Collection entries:
======

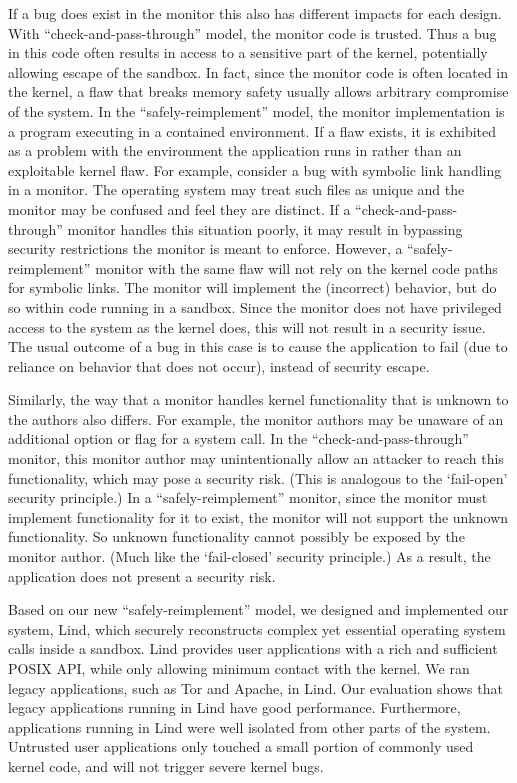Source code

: \par
If a bug does exist in the monitor this also has different impacts for each
design. With ``check-and-pass-through'' model, the monitor code is trusted.
Thus a bug in this code often results in access to a sensitive part of the
kernel, potentially allowing escape of the sandbox. In fact, since the
monitor code is often located in the kernel, a flaw that breaks memory
safety usually allows arbitrary compromise of the system. In the
``safely-reimplement'' model, the monitor implementation is a program
executing in a contained environment. If a flaw exists, it is exhibited as
a problem with the environment the application runs in rather than an
exploitable kernel flaw. For example, consider a bug with symbolic link
handling in a monitor. The operating system may treat such files as unique
and the monitor may be confused and feel they are distinct. If a
``check-and-pass-through'' monitor handles this situation poorly, it may
result in bypassing security restrictions the monitor is meant to enforce.
However, a ``safely-reimplement'' monitor with the same flaw will not rely
on the kernel code paths for symbolic links. The monitor will implement the
(incorrect) behavior, but do so within code running in a sandbox. Since the
monitor does not have privileged access to the system as the kernel does,
this will not result in a security issue. The usual outcome of a bug in
this case is to cause the application to fail (due to reliance on behavior
that does not occur), instead of security escape.


\par
Similarly, the way that a monitor handles kernel functionality that is
unknown to the authors also differs. For example, the monitor authors may
be unaware of an additional option or flag for a system call. In the
``check-and-pass-through'' monitor, this monitor author may unintentionally
allow an attacker to reach this functionality, which may pose a security
risk. (This is analogous to the `fail-open' security principle.)  In a
``safely-reimplement'' monitor, since the monitor must implement
functionality for it to exist, the monitor will not support the unknown
functionality. So unknown functionality cannot possibly be exposed by the
monitor author. (Much like the `fail-closed' security principle.) As a
result, the application does not present a security risk.


\par
Based on our new ``safely-reimplement'' model, we designed and implemented
our system, Lind, which securely reconstructs complex yet essential
operating system calls inside a sandbox. Lind provides user applications
with a rich and sufficient POSIX API, while only allowing minimum contact
with the kernel. We ran legacy applications, such as Tor and Apache, in
Lind. Our evaluation shows that legacy applications running in Lind have
good performance. Furthermore, applications running in Lind were well
isolated from other parts of the system. Untrusted user applications only
touched a small portion of commonly used kernel code, and will not trigger
severe kernel bugs.


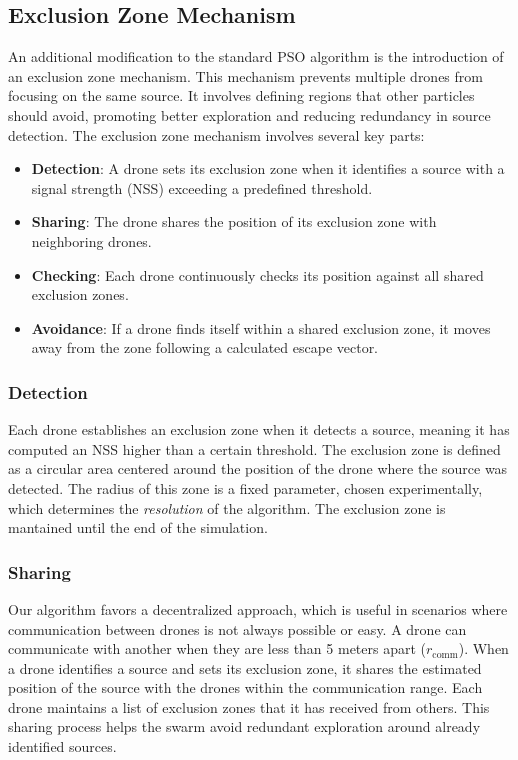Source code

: \subsection{Exclusion Zone Mechanism}
An additional modification to the standard PSO algorithm 
is the introduction of an exclusion zone mechanism.
This mechanism prevents multiple drones from focusing 
on the same source. It involves defining regions that 
other particles should avoid, promoting better exploration 
and reducing redundancy in source detection. The exclusion 
zone mechanism involves several key parts:
\begin{itemize}
    \item \textbf{Detection}: A drone sets its exclusion zone 
    when it identifies a source with a signal strength (NSS) 
    exceeding a predefined threshold.
    \item \textbf{Sharing}: The drone shares the position of 
    its exclusion zone with neighboring drones.
    \item \textbf{Checking}: Each drone continuously checks 
    its position against all shared exclusion zones.
    \item \textbf{Avoidance}: If a drone finds itself within 
    a shared exclusion zone, it moves away from the zone 
    following a calculated escape vector.
\end{itemize}

\subsubsection{Detection}
Each drone establishes an exclusion zone when it detects a 
source, meaning it has computed an NSS higher than a certain 
threshold. The exclusion zone is defined as a circular area 
centered around the position of the drone where the source 
was detected. The radius of this zone is a fixed parameter, 
chosen experimentally, which determines the \textit{resolution} 
of the algorithm. The exclusion zone is mantained until the end 
of the simulation.

\subsubsection{Sharing}
Our algorithm favors a decentralized approach, which is useful 
in scenarios where communication between drones is not always 
possible or easy. A drone can communicate with another when 
they are less than 5 meters apart (\(r_{\text{comm}}\)).
When a drone identifies a source 
and sets its exclusion zone, it shares the estimated position 
of the source with the drones within the communication range. 
Each drone maintains a list of exclusion zones that it has 
received from others. This sharing process helps the swarm 
avoid redundant exploration around already identified sources.

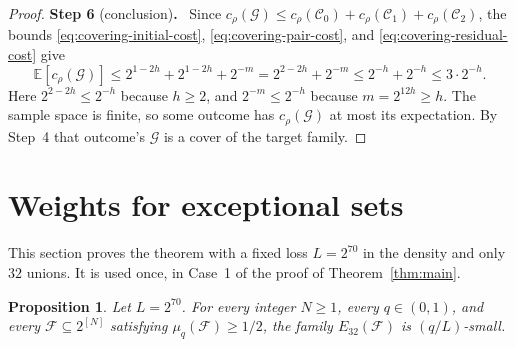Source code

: \documentclass[11pt,letterpaper]{article}
\newtheorem{proposition}[theorem]{Proposition}
\theoremstyle{definition}
\theoremstyle{remark}
\numberwithin{equation}{section}
\newcommand{\step}[2]{\medskip\noindent\textbf{Step #1} (#2)\textbf{.}\ }
\begin{document}
\begin{proof}
\step{6}{conclusion}
Since $c_\rho(\mathcal G)\le c_\rho(\mathcal C_0)+c_\rho(\mathcal C_1)
+c_\rho(\mathcal C_2)$, the bounds \eqref{eq:covering-initial-cost},
\eqref{eq:covering-pair-cost}, and \eqref{eq:covering-residual-cost} give
\[
\mathbb E[c_\rho(\mathcal G)]
\le2^{1-2h}+2^{1-2h}+2^{-m}=2^{2-2h}+2^{-m}\le2^{-h}+2^{-h}\le3\cdot2^{-h}.
\]
Here $2^{2-2h}\le2^{-h}$ because $h\ge2$, and $2^{-m}\le2^{-h}$ because
$m=2^{12h}\ge h$. The sample space is finite, so some outcome has
$c_\rho(\mathcal G)$ at most its expectation. By Step~4 that outcome's
$\mathcal G$ is a cover of the target family.
\end{proof}

\section{Weights for exceptional sets}
\label{sec:weights}

This section proves the theorem with a fixed loss $L=2^{70}$ in the
density and only $32$ unions. It is used once, in Case~1 of the proof of
Theorem~\ref{thm:main}.

\begin{proposition}\label{prop:half-density}
Let $L=2^{70}$. For every integer $N\ge1$, every $q\in(0,1)$, and every
$\mathcal F\subseteq 2^{[N]}$ satisfying $\mu_q(\mathcal F)\ge1/2$,
the family $E_{32}(\mathcal F)$ is $(q/L)$-small.
\end{proposition}
\end{document}

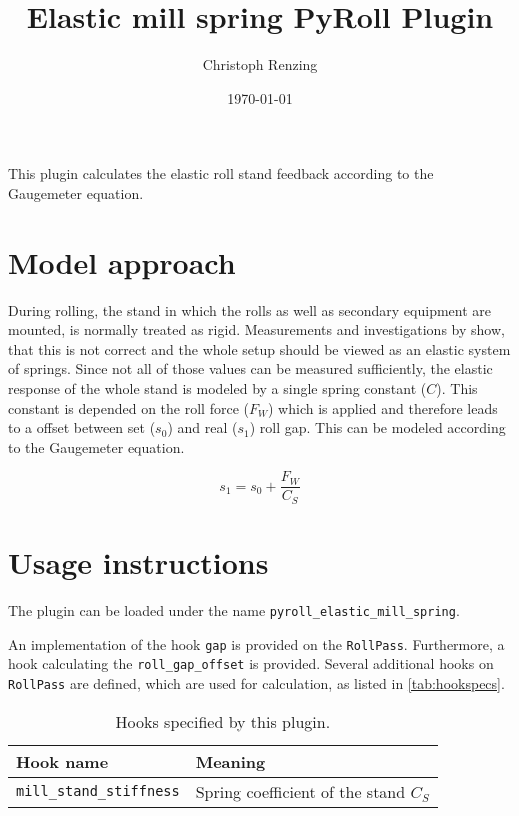 \documentclass[11pt]{PyRollDocs}
\begin{document}
    \title{Elastic mill spring PyRoll Plugin}
    \author{Christoph Renzing}
    \date{\today}

    \maketitle

    This plugin calculates the elastic roll stand feedback according to the Gaugemeter equation.


    \section{Model approach}\label{sec:model-approach}

    During rolling, the stand in which the rolls as well as secondary equipment are mounted, is normally treated as rigid.
    Measurements and investigations by \textcite{Weber1973} show, that this is not correct and the whole setup should be viewed as an elastic system of springs.
    Since not all of those values can be measured sufficiently, the elastic response of the whole stand is modeled by a single spring constant ($C$).
    This constant is depended on the roll force ($F_W$) which is applied and therefore leads to a offset between set ($s_0$) and real ($s_1$) roll gap.
    This can be modeled according to the Gaugemeter equation.

    \begin{equation}
        s_1 = s_0 + \frac{F_W}{C_S}
        \label{eq:gaugemeter-equation}
    \end{equation}


    \section{Usage instructions}\label{sec:usage-instructions}

    The plugin can be loaded under the name \texttt{pyroll\_elastic\_mill\_spring}.

    An implementation of the hook \lstinline{gap} is provided on the \lstinline{RollPass}.
    Furthermore, a hook calculating the \lstinline{roll_gap_offset} is provided.
    Several additional hooks on \lstinline{RollPass} are defined, which are used for calculation, as listed in \autoref{tab:hookspecs}.

    \begin{table}
        \centering
        \caption{Hooks specified by this plugin.}
        \label{tab:hookspecs}
        \begin{tabular}{ll}
            \toprule
            Hook name                       & Meaning                              \\
            \midrule
            \texttt{mill\_stand\_stiffness} & Spring coefficient of the stand  $C_S$ \\
            \bottomrule
        \end{tabular}
    \end{table}

    \printbibliography
\end{document}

======

WHAT IS NEEDED:
What lines in the data above contain the word "risk"? Copy them all.

RESPONSE:
risk. (This is analogous to the `fail-open' security principle.)  In a
result, the application does not present a security risk.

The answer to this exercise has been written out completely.